**ACTIVITY**:
Your answer should be the records again, unchanged in wording and free of images.

**GIVEN DATA**:

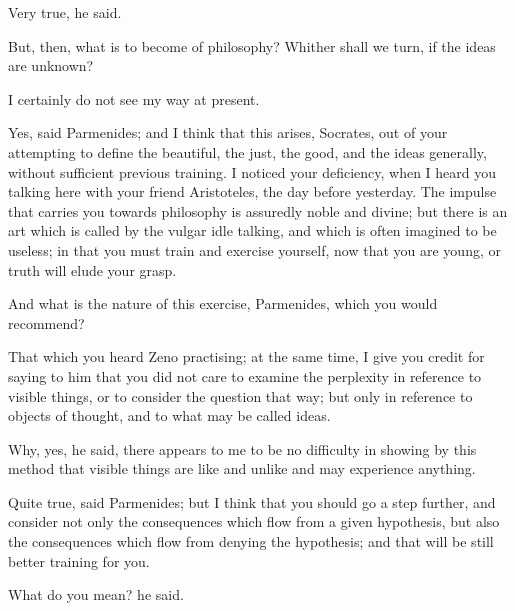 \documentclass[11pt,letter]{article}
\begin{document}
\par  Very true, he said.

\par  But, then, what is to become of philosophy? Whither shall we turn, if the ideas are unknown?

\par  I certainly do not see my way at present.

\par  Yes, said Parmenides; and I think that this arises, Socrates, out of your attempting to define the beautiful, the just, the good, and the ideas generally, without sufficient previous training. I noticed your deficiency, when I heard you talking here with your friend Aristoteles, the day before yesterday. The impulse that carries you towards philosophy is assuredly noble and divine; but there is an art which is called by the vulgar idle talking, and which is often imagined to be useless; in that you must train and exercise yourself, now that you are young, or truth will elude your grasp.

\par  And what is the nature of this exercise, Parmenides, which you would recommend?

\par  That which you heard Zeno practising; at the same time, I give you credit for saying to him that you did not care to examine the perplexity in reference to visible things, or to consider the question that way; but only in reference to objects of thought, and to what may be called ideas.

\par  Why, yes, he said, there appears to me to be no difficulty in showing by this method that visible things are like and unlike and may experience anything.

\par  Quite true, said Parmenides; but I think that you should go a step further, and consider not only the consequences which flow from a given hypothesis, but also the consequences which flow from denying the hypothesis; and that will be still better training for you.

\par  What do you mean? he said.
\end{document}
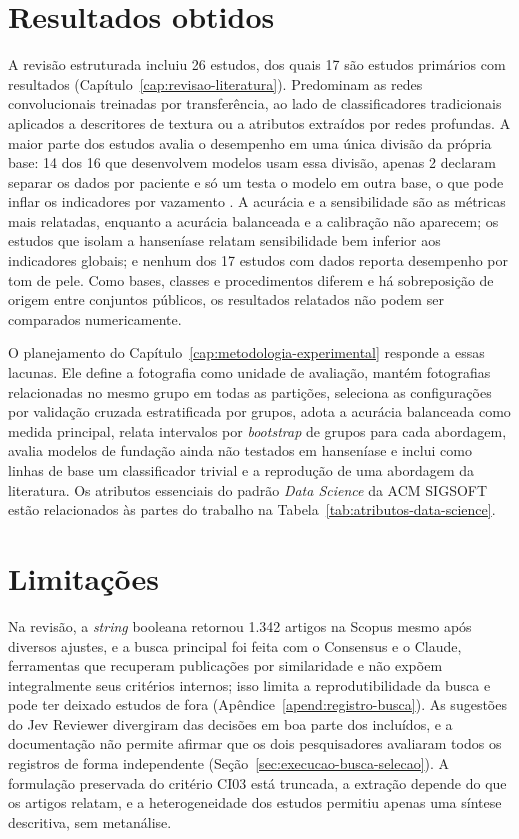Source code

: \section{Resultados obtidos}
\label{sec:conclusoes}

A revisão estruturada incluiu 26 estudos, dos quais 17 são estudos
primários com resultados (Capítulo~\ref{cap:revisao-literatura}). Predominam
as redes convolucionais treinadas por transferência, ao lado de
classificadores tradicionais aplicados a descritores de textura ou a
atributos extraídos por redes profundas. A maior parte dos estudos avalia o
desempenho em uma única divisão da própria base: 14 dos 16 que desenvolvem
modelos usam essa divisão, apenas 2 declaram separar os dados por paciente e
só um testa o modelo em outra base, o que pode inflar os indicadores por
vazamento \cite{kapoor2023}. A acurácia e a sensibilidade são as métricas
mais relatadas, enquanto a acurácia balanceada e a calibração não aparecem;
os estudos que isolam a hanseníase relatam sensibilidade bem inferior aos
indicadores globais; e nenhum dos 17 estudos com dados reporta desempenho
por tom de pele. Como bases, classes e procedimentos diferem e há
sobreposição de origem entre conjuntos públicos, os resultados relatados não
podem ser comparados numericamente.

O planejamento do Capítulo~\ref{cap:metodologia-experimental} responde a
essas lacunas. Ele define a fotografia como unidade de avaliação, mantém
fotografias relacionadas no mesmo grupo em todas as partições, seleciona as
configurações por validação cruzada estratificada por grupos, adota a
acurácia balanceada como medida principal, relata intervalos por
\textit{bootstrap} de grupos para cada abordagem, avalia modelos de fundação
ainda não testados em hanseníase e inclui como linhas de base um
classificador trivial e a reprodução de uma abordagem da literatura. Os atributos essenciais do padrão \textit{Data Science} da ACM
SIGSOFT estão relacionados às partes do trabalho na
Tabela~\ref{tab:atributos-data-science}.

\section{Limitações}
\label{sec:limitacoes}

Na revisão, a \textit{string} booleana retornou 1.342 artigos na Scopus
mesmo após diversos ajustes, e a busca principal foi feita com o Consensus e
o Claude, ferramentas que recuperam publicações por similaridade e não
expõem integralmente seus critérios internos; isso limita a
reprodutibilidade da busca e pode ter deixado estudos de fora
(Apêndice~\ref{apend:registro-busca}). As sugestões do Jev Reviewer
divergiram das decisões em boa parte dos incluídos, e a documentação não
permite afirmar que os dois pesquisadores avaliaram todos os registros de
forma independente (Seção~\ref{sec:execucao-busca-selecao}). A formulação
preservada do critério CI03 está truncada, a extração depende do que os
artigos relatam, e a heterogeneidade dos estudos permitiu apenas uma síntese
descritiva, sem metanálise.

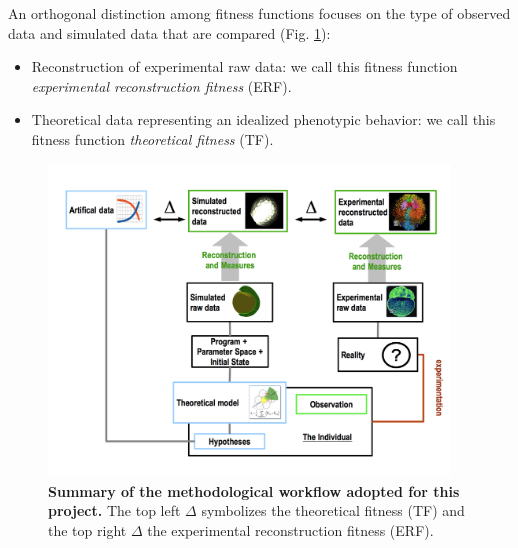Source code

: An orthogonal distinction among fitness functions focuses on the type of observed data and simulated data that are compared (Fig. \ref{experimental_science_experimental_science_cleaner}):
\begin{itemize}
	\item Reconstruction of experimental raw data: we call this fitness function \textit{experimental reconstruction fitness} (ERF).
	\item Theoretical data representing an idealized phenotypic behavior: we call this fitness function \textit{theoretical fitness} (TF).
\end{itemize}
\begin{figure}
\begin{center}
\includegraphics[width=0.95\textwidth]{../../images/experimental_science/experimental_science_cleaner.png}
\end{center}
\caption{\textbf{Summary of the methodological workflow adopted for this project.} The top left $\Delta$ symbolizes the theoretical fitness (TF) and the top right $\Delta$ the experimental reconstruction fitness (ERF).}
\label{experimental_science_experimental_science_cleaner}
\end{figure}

**TASK ANSWER**:
 \documentclass[11pt,letter]{article}
\begin{document}
\par  Very true, he said.

\par  But, then, what is to become of philosophy? Whither shall we turn, if the ideas are unknown?

\par  I certainly do not see my way at present.

\par  Yes, said Parmenides; and I think that this arises, Socrates, out of your attempting to define the beautiful, the just, the good, and the ideas generally, without sufficient previous training. I noticed your deficiency, when I heard you talking here with your friend Aristoteles, the day before yesterday. The impulse that carries you towards philosophy is assuredly noble and divine; but there is an art which is called by the vulgar idle talking, and which is often imagined to be useless; in that you must train and exercise yourself, now that you are young, or truth will elude your grasp.

\par  And what is the nature of this exercise, Parmenides, which you would recommend?

\par  That which you heard Zeno practising; at the same time, I give you credit for saying to him that you did not care to examine the perplexity in reference to visible things, or to consider the question that way; but only in reference to objects of thought, and to what may be called ideas.

\par  Why, yes, he said, there appears to me to be no difficulty in showing by this method that visible things are like and unlike and may experience anything.

\par  Quite true, said Parmenides; but I think that you should go a step further, and consider not only the consequences which flow from a given hypothesis, but also the consequences which flow from denying the hypothesis; and that will be still better training for you.

\par  What do you mean? he said.
\end{document}
Source code

: \section{Resultados obtidos}
\label{sec:conclusoes}

A revisão estruturada incluiu 26 estudos, dos quais 17 são estudos
primários com resultados (Capítulo~\ref{cap:revisao-literatura}). Predominam
as redes convolucionais treinadas por transferência, ao lado de
classificadores tradicionais aplicados a descritores de textura ou a
atributos extraídos por redes profundas. A maior parte dos estudos avalia o
desempenho em uma única divisão da própria base: 14 dos 16 que desenvolvem
modelos usam essa divisão, apenas 2 declaram separar os dados por paciente e
só um testa o modelo em outra base, o que pode inflar os indicadores por
vazamento \cite{kapoor2023}. A acurácia e a sensibilidade são as métricas
mais relatadas, enquanto a acurácia balanceada e a calibração não aparecem;
os estudos que isolam a hanseníase relatam sensibilidade bem inferior aos
indicadores globais; e nenhum dos 17 estudos com dados reporta desempenho
por tom de pele. Como bases, classes e procedimentos diferem e há
sobreposição de origem entre conjuntos públicos, os resultados relatados não
podem ser comparados numericamente.

O planejamento do Capítulo~\ref{cap:metodologia-experimental} responde a
essas lacunas. Ele define a fotografia como unidade de avaliação, mantém
fotografias relacionadas no mesmo grupo em todas as partições, seleciona as
configurações por validação cruzada estratificada por grupos, adota a
acurácia balanceada como medida principal, relata intervalos por
\textit{bootstrap} de grupos para cada abordagem, avalia modelos de fundação
ainda não testados em hanseníase e inclui como linhas de base um
classificador trivial e a reprodução de uma abordagem da literatura. Os atributos essenciais do padrão \textit{Data Science} da ACM
SIGSOFT estão relacionados às partes do trabalho na
Tabela~\ref{tab:atributos-data-science}.

\section{Limitações}
\label{sec:limitacoes}

Na revisão, a \textit{string} booleana retornou 1.342 artigos na Scopus
mesmo após diversos ajustes, e a busca principal foi feita com o Consensus e
o Claude, ferramentas que recuperam publicações por similaridade e não
expõem integralmente seus critérios internos; isso limita a
reprodutibilidade da busca e pode ter deixado estudos de fora
(Apêndice~\ref{apend:registro-busca}). As sugestões do Jev Reviewer
divergiram das decisões em boa parte dos incluídos, e a documentação não
permite afirmar que os dois pesquisadores avaliaram todos os registros de
forma independente (Seção~\ref{sec:execucao-busca-selecao}). A formulação
preservada do critério CI03 está truncada, a extração depende do que os
artigos relatam, e a heterogeneidade dos estudos permitiu apenas uma síntese
descritiva, sem metanálise.

Source code

: An orthogonal distinction among fitness functions focuses on the type of observed data and simulated data that are compared (Fig. \ref{experimental_science_experimental_science_cleaner}):
\begin{itemize}
	\item Reconstruction of experimental raw data: we call this fitness function \textit{experimental reconstruction fitness} (ERF).
	\item Theoretical data representing an idealized phenotypic behavior: we call this fitness function \textit{theoretical fitness} (TF).
\end{itemize}
\begin{figure}
\begin{center}
\includegraphics[width=0.95\textwidth]{../../images/experimental_science/experimental_science_cleaner.png}
\end{center}
\caption{\textbf{Summary of the methodological workflow adopted for this project.} The top left $\Delta$ symbolizes the theoretical fitness (TF) and the top right $\Delta$ the experimental reconstruction fitness (ERF).}
\label{experimental_science_experimental_science_cleaner}
\end{figure}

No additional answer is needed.